Les municipalités les unes après les autres, les gouverneurs à leur suite, ont de mauvaise grâce cédé à la rue. Bus et métro ne seront pas augmentés. La présidente Rousseff de plus ou moins bonne foi s’est félicitée de l’ampleur de mouvements qui démontreraient la vitalité démocratique du Brésil. Le président du PT, la formation de la Première magistrate a demandé à ses militants de se joindre aux manifestations. L’opposition, le PSDB, est aux abonnés absents. Seule la presse peu favorable au gouvernement essaie de réorienter le mécontentement contre le PT et la présidente. 2014, l’année prochaine est en effet une année d’élection présidentielle. Le constat est pourtant sans appel. Le désarroi, et l’atonie des pouvoirs est total. PT et PSDB sont les enfants politiques de la transition démocratique. C’était à la fin des années 1980. Une autre génération a surgi. Dans un autre Brésil. Elle ne se reconnaît plus dans les "élites" qui la gouvernent. Le constat est rude pour le PT qui passait pour un articulateur de mouvements sociaux.

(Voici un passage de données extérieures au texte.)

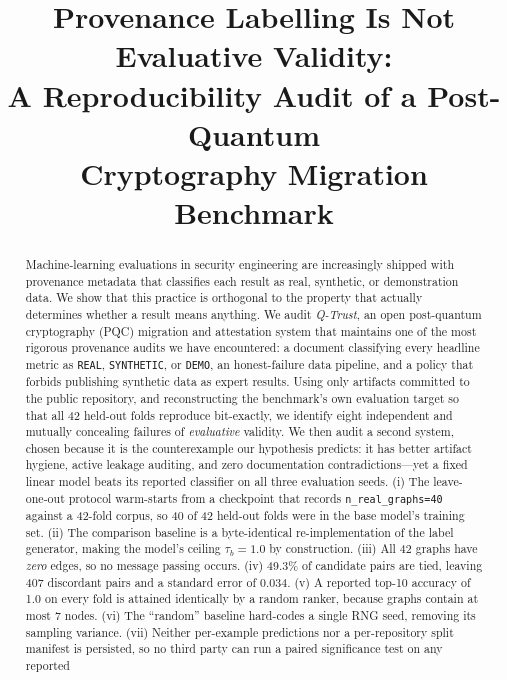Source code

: \documentclass[conference]{IEEEtran}
\newcommand{\code}[1]{\texttt{\small #1}}
\begin{document}
\title{Provenance Labelling Is Not Evaluative Validity:\\
       A Reproducibility Audit of a Post-Quantum\\
       Cryptography Migration Benchmark}
\author{}
\maketitle

\begin{abstract}
\noindent
Machine-learning evaluations in security engineering are increasingly shipped with
provenance metadata that classifies each result as real, synthetic, or demonstration data.
We show that this practice is orthogonal to the property that actually determines whether
a result means anything. We audit \emph{Q-Trust}, an open post-quantum cryptography (PQC)
migration and attestation system that maintains one of the most rigorous provenance
audits we have encountered: a document classifying every headline metric as
\code{REAL}, \code{SYNTHETIC}, or \code{DEMO}, an honest-failure data pipeline, and a
policy that forbids publishing synthetic data as expert results. Using only artifacts
committed to the public repository, and reconstructing the benchmark's own evaluation
target so that all 42 held-out folds reproduce bit-exactly, we identify eight independent
and mutually concealing failures of \emph{evaluative} validity. We then audit a second
system, chosen because it is the counterexample our hypothesis predicts: it has better
artifact hygiene, active leakage auditing, and zero documentation contradictions---yet a
fixed linear model beats its reported classifier on all three evaluation seeds. (i) The leave-one-out
protocol warm-starts from a checkpoint that records
\code{n\_real\_graphs=40} against a 42-fold corpus, so 40 of 42 held-out folds were in
the base model's training set. (ii) The comparison baseline is a byte-identical
re-implementation of the label generator, making the model's ceiling
$\tau_b=1.0$ by construction. (iii) All 42 graphs have \emph{zero} edges, so no message
passing occurs. (iv) 49.3\% of candidate pairs are tied, leaving 407 discordant pairs and
a standard error of 0.034. (v) A reported top-10 accuracy of 1.0 on every fold is
attained identically by a random ranker, because graphs contain at most 7 nodes.
(vi) The ``random'' baseline hard-codes a single RNG seed, removing its sampling
variance. (vii) Neither per-example predictions nor a per-repository split manifest is
persisted, so no third party can run a paired significance test on any reported

\end{abstract}
\end{document}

Il est vrai que les pages ouvertes avec le Forum de Porto Alegre ont été progressivement remisées dans les livres de photos, fleurant la nostalgie.
Il reste à écrire l’avenir, et très vite à digérer la colère du jour. Mais comment arrêter un mouvement social de masse sans têtes et aux revendications aussi diverses que le nombre de ses manifestants ? Avec qui le gouvernement peut-il négocier une sortie de crise ? Et avec quelle feuille de route ? Faute de réponse la dynamique peut rester encore longtemps sur le pavé. Au risque de dégénérer en violences et en manipulations par des groupes politiques extrémistes, voire par la grande délinquance fortement incommodée à Rio ces dernières années par le retour de l’Etat et de sa police, les UPP (Unités de Police de Proximité) dans les favelas. On ne peut ici que faire un parallèle avec d’autres situations, ayant bousculé des régimes pourtant fondés sur l’élection, l’Espagne des Indignés de la Plaza del Sol, et la Turquie de la place Taksim. Les fabricants de gaz lacrymogène seuls paraissent satisfaits d’un marché en expansion. L’un des plus gros fournisseurs est… brésilien.